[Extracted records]

[Start of section]

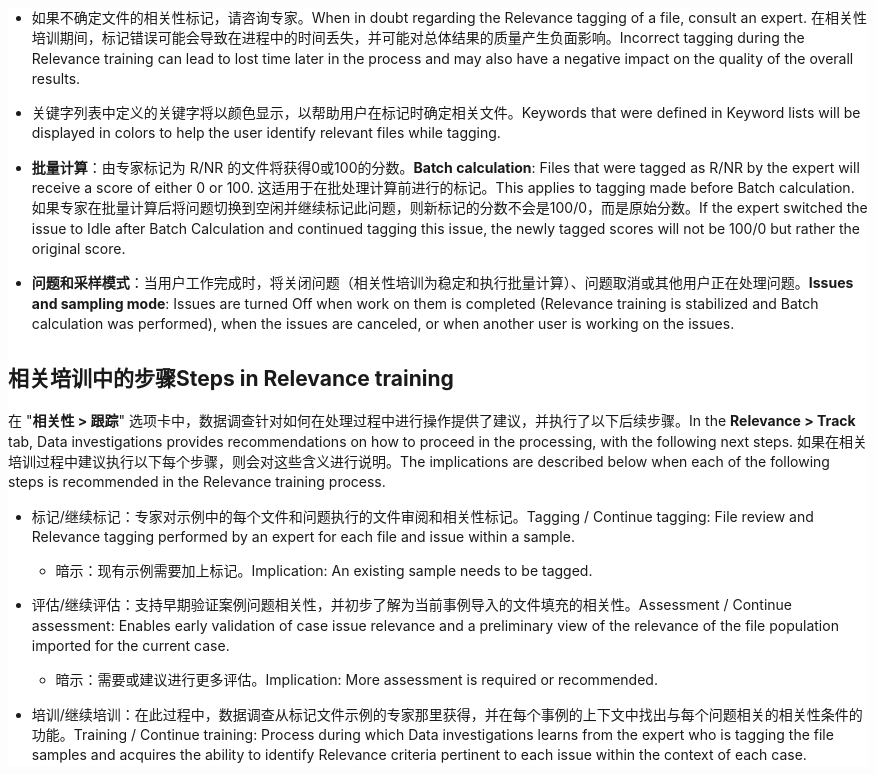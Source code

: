   - <span data-ttu-id="7c4c8-139">如果不确定文件的相关性标记，请咨询专家。</span><span class="sxs-lookup"><span data-stu-id="7c4c8-139">When in doubt regarding the Relevance tagging of a file, consult an expert.</span></span> <span data-ttu-id="7c4c8-140">在相关性培训期间，标记错误可能会导致在进程中的时间丢失，并可能对总体结果的质量产生负面影响。</span><span class="sxs-lookup"><span data-stu-id="7c4c8-140">Incorrect tagging during the Relevance training can lead to lost time later in the process and may also have a negative impact on the quality of the overall results.</span></span>
    
  - <span data-ttu-id="7c4c8-141">关键字列表中定义的关键字将以颜色显示，以帮助用户在标记时确定相关文件。</span><span class="sxs-lookup"><span data-stu-id="7c4c8-141">Keywords that were defined in Keyword lists will be displayed in colors to help the user identify relevant files while tagging.</span></span>
    
- <span data-ttu-id="7c4c8-142">**批量计算**：由专家标记为 R/NR 的文件将获得0或100的分数。</span><span class="sxs-lookup"><span data-stu-id="7c4c8-142">**Batch calculation**: Files that were tagged as R/NR by the expert will receive a score of either 0 or 100.</span></span> <span data-ttu-id="7c4c8-143">这适用于在批处理计算前进行的标记。</span><span class="sxs-lookup"><span data-stu-id="7c4c8-143">This applies to tagging made before Batch calculation.</span></span> <span data-ttu-id="7c4c8-144">如果专家在批量计算后将问题切换到空闲并继续标记此问题，则新标记的分数不会是100/0，而是原始分数。</span><span class="sxs-lookup"><span data-stu-id="7c4c8-144">If the expert switched the issue to Idle after Batch Calculation and continued tagging this issue, the newly tagged scores will not be 100/0 but rather the original score.</span></span>
    
- <span data-ttu-id="7c4c8-145">**问题和采样模式**：当用户工作完成时，将关闭问题（相关性培训为稳定和执行批量计算）、问题取消或其他用户正在处理问题。</span><span class="sxs-lookup"><span data-stu-id="7c4c8-145">**Issues and sampling mode**: Issues are turned Off when work on them is completed (Relevance training is stabilized and Batch calculation was performed), when the issues are canceled, or when another user is working on the issues.</span></span>
    
## <a name="steps-in-relevance-training"></a><span data-ttu-id="7c4c8-146">相关培训中的步骤</span><span class="sxs-lookup"><span data-stu-id="7c4c8-146">Steps in Relevance training</span></span>

<span data-ttu-id="7c4c8-147">在 "**相关性 \> 跟踪**" 选项卡中，数据调查针对如何在处理过程中进行操作提供了建议，并执行了以下后续步骤。</span><span class="sxs-lookup"><span data-stu-id="7c4c8-147">In the **Relevance \> Track** tab, Data investigations provides recommendations on how to proceed in the processing, with the following next steps.</span></span> <span data-ttu-id="7c4c8-148">如果在相关培训过程中建议执行以下每个步骤，则会对这些含义进行说明。</span><span class="sxs-lookup"><span data-stu-id="7c4c8-148">The implications are described below when each of the following steps is recommended in the Relevance training process.</span></span> 
  
- <span data-ttu-id="7c4c8-149">标记/继续标记：专家对示例中的每个文件和问题执行的文件审阅和相关性标记。</span><span class="sxs-lookup"><span data-stu-id="7c4c8-149">Tagging / Continue tagging: File review and Relevance tagging performed by an expert for each file and issue within a sample.</span></span>
    
  - <span data-ttu-id="7c4c8-150">暗示：现有示例需要加上标记。</span><span class="sxs-lookup"><span data-stu-id="7c4c8-150">Implication: An existing sample needs to be tagged.</span></span>
    
- <span data-ttu-id="7c4c8-151">评估/继续评估：支持早期验证案例问题相关性，并初步了解为当前事例导入的文件填充的相关性。</span><span class="sxs-lookup"><span data-stu-id="7c4c8-151">Assessment / Continue assessment: Enables early validation of case issue relevance and a preliminary view of the relevance of the file population imported for the current case.</span></span>
    
  - <span data-ttu-id="7c4c8-152">暗示：需要或建议进行更多评估。</span><span class="sxs-lookup"><span data-stu-id="7c4c8-152">Implication: More assessment is required or recommended.</span></span>
    
- <span data-ttu-id="7c4c8-153">培训/继续培训：在此过程中，数据调查从标记文件示例的专家那里获得，并在每个事例的上下文中找出与每个问题相关的相关性条件的功能。</span><span class="sxs-lookup"><span data-stu-id="7c4c8-153">Training / Continue training: Process during which Data investigations learns from the expert who is tagging the file samples and acquires the ability to identify Relevance criteria pertinent to each issue within the context of each case.</span></span>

[End of section]

- **Exercise prompt**: The job is to copy all the records precisely while omitting any picture.

- **Exercise result**:
Source code

:   - <span data-ttu-id="7c4c8-139">如果不确定文件的相关性标记，请咨询专家。</span><span class="sxs-lookup"><span data-stu-id="7c4c8-139">When in doubt regarding the Relevance tagging of a file, consult an expert.</span></span> <span data-ttu-id="7c4c8-140">在相关性培训期间，标记错误可能会导致在进程中的时间丢失，并可能对总体结果的质量产生负面影响。</span><span class="sxs-lookup"><span data-stu-id="7c4c8-140">Incorrect tagging during the Relevance training can lead to lost time later in the process and may also have a negative impact on the quality of the overall results.</span></span>
    
  - <span data-ttu-id="7c4c8-141">关键字列表中定义的关键字将以颜色显示，以帮助用户在标记时确定相关文件。</span><span class="sxs-lookup"><span data-stu-id="7c4c8-141">Keywords that were defined in Keyword lists will be displayed in colors to help the user identify relevant files while tagging.</span></span>
    
- <span data-ttu-id="7c4c8-142">**批量计算**：由专家标记为 R/NR 的文件将获得0或100的分数。</span><span class="sxs-lookup"><span data-stu-id="7c4c8-142">**Batch calculation**: Files that were tagged as R/NR by the expert will receive a score of either 0 or 100.</span></span> <span data-ttu-id="7c4c8-143">这适用于在批处理计算前进行的标记。</span><span class="sxs-lookup"><span data-stu-id="7c4c8-143">This applies to tagging made before Batch calculation.</span></span> <span data-ttu-id="7c4c8-144">如果专家在批量计算后将问题切换到空闲并继续标记此问题，则新标记的分数不会是100/0，而是原始分数。</span><span class="sxs-lookup"><span data-stu-id="7c4c8-144">If the expert switched the issue to Idle after Batch Calculation and continued tagging this issue, the newly tagged scores will not be 100/0 but rather the original score.</span></span>
    
- <span data-ttu-id="7c4c8-145">**问题和采样模式**：当用户工作完成时，将关闭问题（相关性培训为稳定和执行批量计算）、问题取消或其他用户正在处理问题。</span><span class="sxs-lookup"><span data-stu-id="7c4c8-145">**Issues and sampling mode**: Issues are turned Off when work on them is completed (Relevance training is stabilized and Batch calculation was performed), when the issues are canceled, or when another user is working on the issues.</span></span>
    
## <a name="steps-in-relevance-training"></a><span data-ttu-id="7c4c8-146">相关培训中的步骤</span><span class="sxs-lookup"><span data-stu-id="7c4c8-146">Steps in Relevance training</span></span>

<span data-ttu-id="7c4c8-147">在 "**相关性 \> 跟踪**" 选项卡中，数据调查针对如何在处理过程中进行操作提供了建议，并执行了以下后续步骤。</span><span class="sxs-lookup"><span data-stu-id="7c4c8-147">In the **Relevance \> Track** tab, Data investigations provides recommendations on how to proceed in the processing, with the following next steps.</span></span> <span data-ttu-id="7c4c8-148">如果在相关培训过程中建议执行以下每个步骤，则会对这些含义进行说明。</span><span class="sxs-lookup"><span data-stu-id="7c4c8-148">The implications are described below when each of the following steps is recommended in the Relevance training process.</span></span> 
  
- <span data-ttu-id="7c4c8-149">标记/继续标记：专家对示例中的每个文件和问题执行的文件审阅和相关性标记。</span><span class="sxs-lookup"><span data-stu-id="7c4c8-149">Tagging / Continue tagging: File review and Relevance tagging performed by an expert for each file and issue within a sample.</span></span>
    
  - <span data-ttu-id="7c4c8-150">暗示：现有示例需要加上标记。</span><span class="sxs-lookup"><span data-stu-id="7c4c8-150">Implication: An existing sample needs to be tagged.</span></span>
    
- <span data-ttu-id="7c4c8-151">评估/继续评估：支持早期验证案例问题相关性，并初步了解为当前事例导入的文件填充的相关性。</span><span class="sxs-lookup"><span data-stu-id="7c4c8-151">Assessment / Continue assessment: Enables early validation of case issue relevance and a preliminary view of the relevance of the file population imported for the current case.</span></span>
    
  - <span data-ttu-id="7c4c8-152">暗示：需要或建议进行更多评估。</span><span class="sxs-lookup"><span data-stu-id="7c4c8-152">Implication: More assessment is required or recommended.</span></span>
    
- <span data-ttu-id="7c4c8-153">培训/继续培训：在此过程中，数据调查从标记文件示例的专家那里获得，并在每个事例的上下文中找出与每个问题相关的相关性条件的功能。</span><span class="sxs-lookup"><span data-stu-id="7c4c8-153">Training / Continue training: Process during which Data investigations learns from the expert who is tagging the file samples and acquires the ability to identify Relevance criteria pertinent to each issue within the context of each case.</span></span>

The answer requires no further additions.